Traditional Chinese Medicine and Research Office, Suzhou Health College of Technology, Suzhou 215000, China.
Jiangsu Key Laboratory for High Technology Research of TCM Formulae, National and Local Collaborative Engineering Center of Chinese Medicinal Resources Industrialization and Formulae Innovative Medicine and Jiangsu Collaborative Innovation Center of Chinese Medicinal Resources Industrialization, Nanjing University of Chinese Medicine, Nanjing 210023, China.
Aging (Albany NY). 2023 Sep 14;15(17):9217-9229. doi: 10.18632/aging.205030.
Euphorbia factor L1 (EFL1), a lathyrane-type diterpenoid from the medicinal herb Euphorbia lathyris L., has been documented to possess various pharmacologic actives. However, the function of EFL1 on breast cancer is not clear. In this study, we explored the effect and mechanism of EFL1 on breast cancer liver metastasis. Female BALB/c mice were subjected to breast cancer-surgical hepatic implantation (SHI) to establish breast cancer liver metastasis model . At 10 days post-surgery, mice were administrated with EFL1 once daily for a total of 2 weeks.
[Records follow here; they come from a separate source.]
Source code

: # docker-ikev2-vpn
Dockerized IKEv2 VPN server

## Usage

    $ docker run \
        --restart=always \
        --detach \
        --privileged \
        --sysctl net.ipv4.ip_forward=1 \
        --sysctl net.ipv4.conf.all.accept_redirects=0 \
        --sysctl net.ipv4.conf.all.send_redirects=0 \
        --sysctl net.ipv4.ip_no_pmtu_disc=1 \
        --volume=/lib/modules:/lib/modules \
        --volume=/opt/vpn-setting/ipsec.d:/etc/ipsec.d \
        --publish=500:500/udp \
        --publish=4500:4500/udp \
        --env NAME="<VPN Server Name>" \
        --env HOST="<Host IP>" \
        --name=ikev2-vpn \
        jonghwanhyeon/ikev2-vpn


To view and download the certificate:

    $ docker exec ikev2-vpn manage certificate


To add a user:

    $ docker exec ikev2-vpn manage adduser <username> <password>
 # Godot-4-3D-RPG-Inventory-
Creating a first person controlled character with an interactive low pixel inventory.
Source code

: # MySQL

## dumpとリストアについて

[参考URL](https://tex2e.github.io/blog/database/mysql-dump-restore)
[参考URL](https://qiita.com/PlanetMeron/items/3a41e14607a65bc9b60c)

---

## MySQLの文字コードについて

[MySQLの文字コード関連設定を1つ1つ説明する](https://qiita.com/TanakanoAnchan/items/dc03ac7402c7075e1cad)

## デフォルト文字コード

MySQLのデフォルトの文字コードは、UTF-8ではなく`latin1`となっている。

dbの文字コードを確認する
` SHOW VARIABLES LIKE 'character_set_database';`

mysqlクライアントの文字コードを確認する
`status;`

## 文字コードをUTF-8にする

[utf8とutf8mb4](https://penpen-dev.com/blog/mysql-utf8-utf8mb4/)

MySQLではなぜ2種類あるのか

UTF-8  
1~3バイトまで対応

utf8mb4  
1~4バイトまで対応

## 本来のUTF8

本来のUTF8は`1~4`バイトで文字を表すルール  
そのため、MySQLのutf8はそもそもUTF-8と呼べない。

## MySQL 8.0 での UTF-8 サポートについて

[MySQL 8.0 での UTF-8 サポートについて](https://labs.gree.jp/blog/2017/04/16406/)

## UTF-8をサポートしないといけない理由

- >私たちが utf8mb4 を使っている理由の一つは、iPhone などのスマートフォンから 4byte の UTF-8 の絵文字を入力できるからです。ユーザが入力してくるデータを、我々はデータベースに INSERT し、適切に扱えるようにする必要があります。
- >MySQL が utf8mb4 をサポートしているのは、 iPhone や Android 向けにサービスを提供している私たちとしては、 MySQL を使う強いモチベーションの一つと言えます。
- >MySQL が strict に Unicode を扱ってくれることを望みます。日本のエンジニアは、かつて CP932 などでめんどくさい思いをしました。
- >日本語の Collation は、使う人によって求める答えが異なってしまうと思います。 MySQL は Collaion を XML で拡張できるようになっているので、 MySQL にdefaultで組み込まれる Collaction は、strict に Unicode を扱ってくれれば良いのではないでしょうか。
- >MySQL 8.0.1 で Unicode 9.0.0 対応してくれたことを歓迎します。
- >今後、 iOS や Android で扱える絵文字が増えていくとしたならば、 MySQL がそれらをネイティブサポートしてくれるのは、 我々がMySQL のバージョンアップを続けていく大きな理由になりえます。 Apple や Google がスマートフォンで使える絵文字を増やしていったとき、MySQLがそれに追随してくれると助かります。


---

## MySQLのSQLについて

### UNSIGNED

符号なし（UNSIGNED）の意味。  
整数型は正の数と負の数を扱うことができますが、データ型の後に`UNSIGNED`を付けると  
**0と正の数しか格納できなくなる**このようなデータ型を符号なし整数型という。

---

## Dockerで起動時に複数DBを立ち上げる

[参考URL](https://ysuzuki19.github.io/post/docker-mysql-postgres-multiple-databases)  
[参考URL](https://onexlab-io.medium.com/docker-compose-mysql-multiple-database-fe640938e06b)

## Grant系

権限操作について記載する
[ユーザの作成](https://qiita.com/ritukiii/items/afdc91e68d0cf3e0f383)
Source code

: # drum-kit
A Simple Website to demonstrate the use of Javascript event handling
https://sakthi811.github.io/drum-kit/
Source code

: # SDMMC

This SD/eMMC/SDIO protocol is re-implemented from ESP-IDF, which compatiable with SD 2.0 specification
Serum AST and ALT activities, abdominal circumference, peritoneal fluid, tumor weight and volume were determined to assess liver and mesenteric re-metastasis of breast cancer. H&E staining was used to observe morphology changes in tumor, liver and small intestine tissues. ELISA was applied to observe inflammatory levels. Tumor DDR1 expression and immune infiltration were determined using western blotting, immunohistochemistry and flow cytometer methods. Our results showed that EFL1 administration improved liver function (AST and ALT activities), ascites, liver metastasis and mesenteric re-metastasis in SHI mice. Also, SHI-induced inflammatory cell infiltration and IL-1β, IL-6, TNF-α generation in ascites were decreased by EFL1 treatment. Mechanism study revealed that EFL1 intervention enhanced the ratios of CD4+ and CD8+ and CD49b+(NK) T lymphocytes and decreased Treg cells through downregulating DDR1 in the tumor of SHI mice. Furthermore, overexpression of DDR1 abolished the anti-liver metastasis effect and pro-immune infiltration action of EFL1 in SHI mice. Together, our findings suggested that EFL1 protects against breast cancer liver metastasis by targeting DDR1-mediated immune infiltration.
大狼毒素 L1(EFL1)是一种来自大戟属植物大狼毒的裂环烯醚萜二萜类化合物,已被证明具有多种药理活性。然而,EFL1 对乳腺癌的作用尚不清楚。在这项研究中,我们探讨了 EFL1 对乳腺癌肝转移的作用及其机制。雌性 BALB/c 小鼠接受乳腺癌手术性肝植入(SHI)以建立乳腺癌肝转移模型。手术后 10 天,小鼠每天给予 EFL1 一次,共 2 周。通过测定血清天冬氨酸转氨酶(AST)和丙氨酸转氨酶(ALT)活性、腹围、腹腔积液、肿瘤重量和体积来评估乳腺癌的肝和肠系膜再转移。通过 H&E 染色观察肿瘤、肝脏和小肠组织的形态变化。通过 ELISA 观察炎症水平。通过 Western blot、免疫组化和流式细胞术方法测定肿瘤 DDR1 表达和免疫浸润。结果显示,EFL1 给药改善了 SHI 小鼠的肝功能(AST 和 ALT 活性)、腹水、肝转移和肠系膜再转移。此外,EFL1 治疗降低了 SHI 诱导的腹水炎症细胞浸润和白细胞介素-1β(IL-1β)、白细胞介素-6(IL-6)、肿瘤坏死因子-α(TNF-α)的产生。机制研究表明,EFL1 干预通过下调 SHI 小鼠肿瘤中的 DDR1,增强了 CD4+和 CD8+以及 CD49b+(NK)T 淋巴细胞的比例,并减少了 Treg 细胞。此外,DDR1 的过表达消除了 EFL1 在 SHI 小鼠中对肝转移的抑制作用和对免疫浸润的促进作用。总之,我们的研究结果表明,EFL1 通过靶向 DDR1 介导的免疫浸润来预防乳腺癌肝转移。